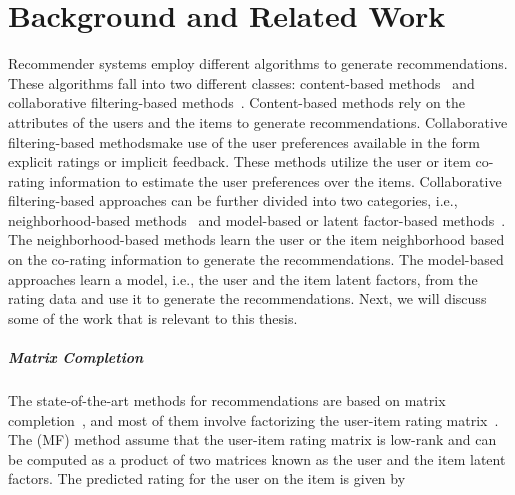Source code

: \chapter{Background and Related Work}
\label{ch:related}

Recommender systems employ different algorithms to generate recommendations. These algorithms fall into
two different classes: content-based methods~\cite{lops2011content,pazzani2007content} and collaborative filtering-based methods~\cite{herlocker1999algorithmic}. Content-based methods rely on the attributes of the users and the items to generate recommendations. Collaborative filtering-based
methodsmake use of the user preferences available in the form explicit ratings or implicit feedback. These
methods utilize the user or item co-rating information to estimate the user preferences over the items.
Collaborative filtering-based approaches can be further divided into two categories, i.e., neighborhood-based
methods~\cite{shardanand1995social, konstan1997grouplens, SarwarKarypis01, deshpande2004item} and model-based or latent factor-based methods~\cite{koren2008factorization,Koren2009,koren2010collaborative}.  The neighborhood-based methods learn the user or the
item neighborhood based on the co-rating information to generate the recommendations.  The model-based approaches
learn a model, i.e., the user and the item latent factors,  from the rating data and use it to generate the
recommendations. Next, we will discuss some of the work that is relevant to this thesis.







\paragraph{Matrix Completion}
The state-of-the-art methods for recommendations are based on matrix
completion~\cite{CandesRecht09}, and most of them involve factorizing the user-item rating
matrix~\cite{Koren2009, koren2008factorization, hu2008collaborative}.
The \MF (MF) method assume that the
user-item rating matrix is low-rank and can be computed as a product of two
matrices known as the user and the item latent factors. 
%
%
The predicted rating for the user \usru on the item \itmi is given by

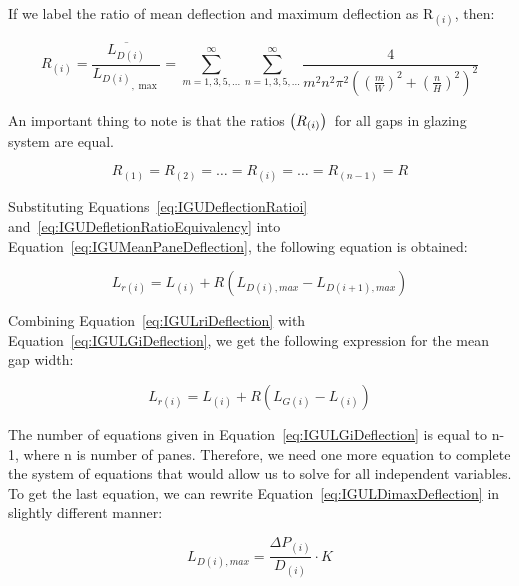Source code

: If we label the ratio of mean deflection and maximum deflection as R\(_{(i)}\), then:

\begin{equation}
{R_{(i)}} = \frac{{\overline {{L_{D(i)}}} }}{{{L_{D(i)}}_{,\max }}} = \sum\limits_{m = 1,3,5,...}^\infty  {\sum\limits_{n = 1,3,5,...}^\infty  {\frac{4}{{{m^2}{n^2}{\pi ^2}{{\left( {{{(\frac{m}{W})}^2} + {{(\frac{n}{H})}^2}} \right)}^2}}}} }
\label{eq:IGUDeflectionRatioi}
\end{equation}

An important thing to note is that the ratios $\left(R_{\left(i\right)}\right)$\ for all gaps in glazing system are equal.

\begin{equation}
{R_{\left( 1 \right)}} = {R_{\left( 2 \right)}} =  \ldots  = {R_{\left( i \right)}} =  \ldots  = {R_{\left( {n - 1} \right)}} = {R}
\label{eq:IGUDefletionRatioEquivalency}
\end{equation}

Substituting Equations~\ref{eq:IGUDeflectionRatioi} and~\ref{eq:IGUDefletionRatioEquivalency} into Equation~\ref{eq:IGUMeanPaneDeflection}, the following equation is obtained:

\begin{equation}
{L_{r\left( i \right)}} = {L_{\left( i \right)}} + R\left( {{L_{D\left( i \right),max}} - {L_{D\left( {i + 1} \right),max}}} \right)
\label{eq:IGULriDeflection}
\end{equation}

Combining Equation~\ref{eq:IGULriDeflection} with Equation~\ref{eq:IGULGiDeflection}, we get the following expression for the mean gap width:

\begin{equation}
{L_{r\left( i \right)}} = {L_{\left( i \right)}} + R\left( {{L_{G\left( i \right)}} - {L_{\left( i \right)}}} \right)
\end{equation}

The number of equations given in Equation~\ref{eq:IGULGiDeflection} is equal to n-1, where n is number of panes. Therefore, we need one more equation to complete the system of equations that would allow us to solve for all independent variables. To get the last equation, we can rewrite Equation~\ref{eq:IGULDimaxDeflection} in slightly different manner:

\begin{equation}
{L_{D\left( i \right),max}} = \frac{{\Delta {P_{\left( i \right)}}}}{{{D_{\left( i \right)}}}}\cdot K
\end{equation}


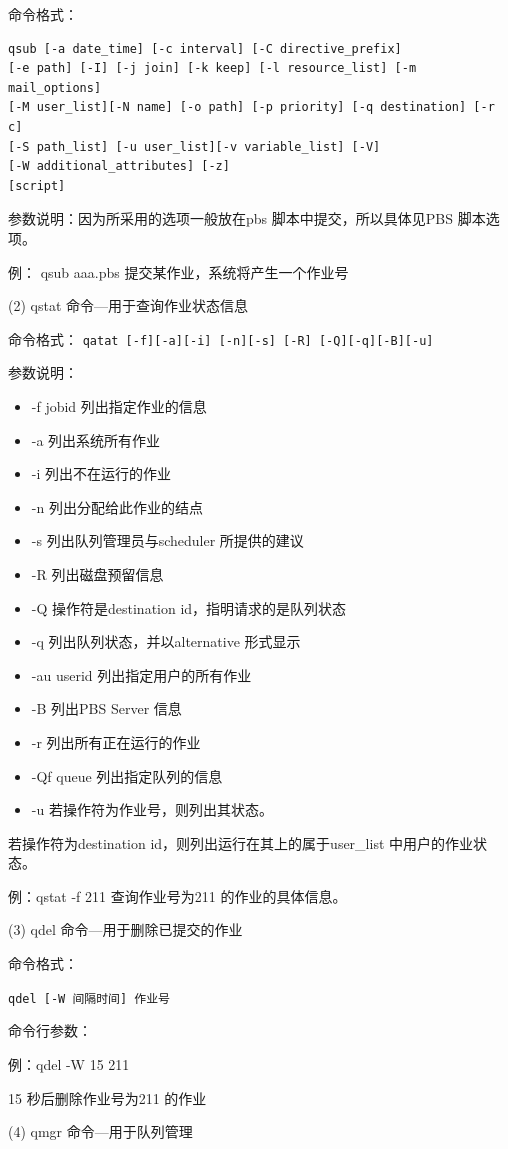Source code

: {命令格式：
\begin{verbatim}
qsub [-a date_time] [-c interval] [-C directive_prefix]
[-e path] [-I] [-j join] [-k keep] [-l resource_list] [-m mail_options]
[-M user_list][-N name] [-o path] [-p priority] [-q destination] [-r c]
[-S path_list] [-u user_list][-v variable_list] [-V]
[-W additional_attributes] [-z]
[script]
\end{verbatim}
参数说明：因为所采用的选项一般放在pbs 脚本中提交，所以具体见PBS 脚本选项。

例： qsub aaa.pbs 提交某作业，系统将产生一个作业号

(2) qstat 命令—用于查询作业状态信息

命令格式：
\verb*|qatat [-f][-a][-i] [-n][-s] [-R] [-Q][-q][-B][-u]|

参数说明：
\begin{itemize}
\item -f jobid 列出指定作业的信息
\item -a 列出系统所有作业
\item -i 列出不在运行的作业
\item -n 列出分配给此作业的结点
\item -s 列出队列管理员与scheduler 所提供的建议
\item -R 列出磁盘预留信息
\item -Q 操作符是destination id，指明请求的是队列状态
\item -q 列出队列状态，并以alternative 形式显示
\item -au userid 列出指定用户的所有作业
\item -B 列出PBS Server 信息
\item -r 列出所有正在运行的作业
\item -Qf queue 列出指定队列的信息
\item -u 若操作符为作业号，则列出其状态。
\end{itemize}

若操作符为destination id，则列出运行在其上的属于user\_list 中用户的作业状态。

例：qstat -f 211 查询作业号为211 的作业的具体信息。


(3) qdel 命令—用于删除已提交的作业

命令格式：

\verb*|qdel [-W 间隔时间] 作业号|

命令行参数：

例：qdel -W 15 211 

15 秒后删除作业号为211 的作业


(4) qmgr 命令—用于队列管理


}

EXERCISE DESCRIPTION
Filter on the word "qsub": copy each matching line from the entries above.

SOLUTION FOR THIS PROBLEM
qsub [-a date_time] [-c interval] [-C directive_prefix]
例： qsub aaa.pbs 提交某作业，系统将产生一个作业号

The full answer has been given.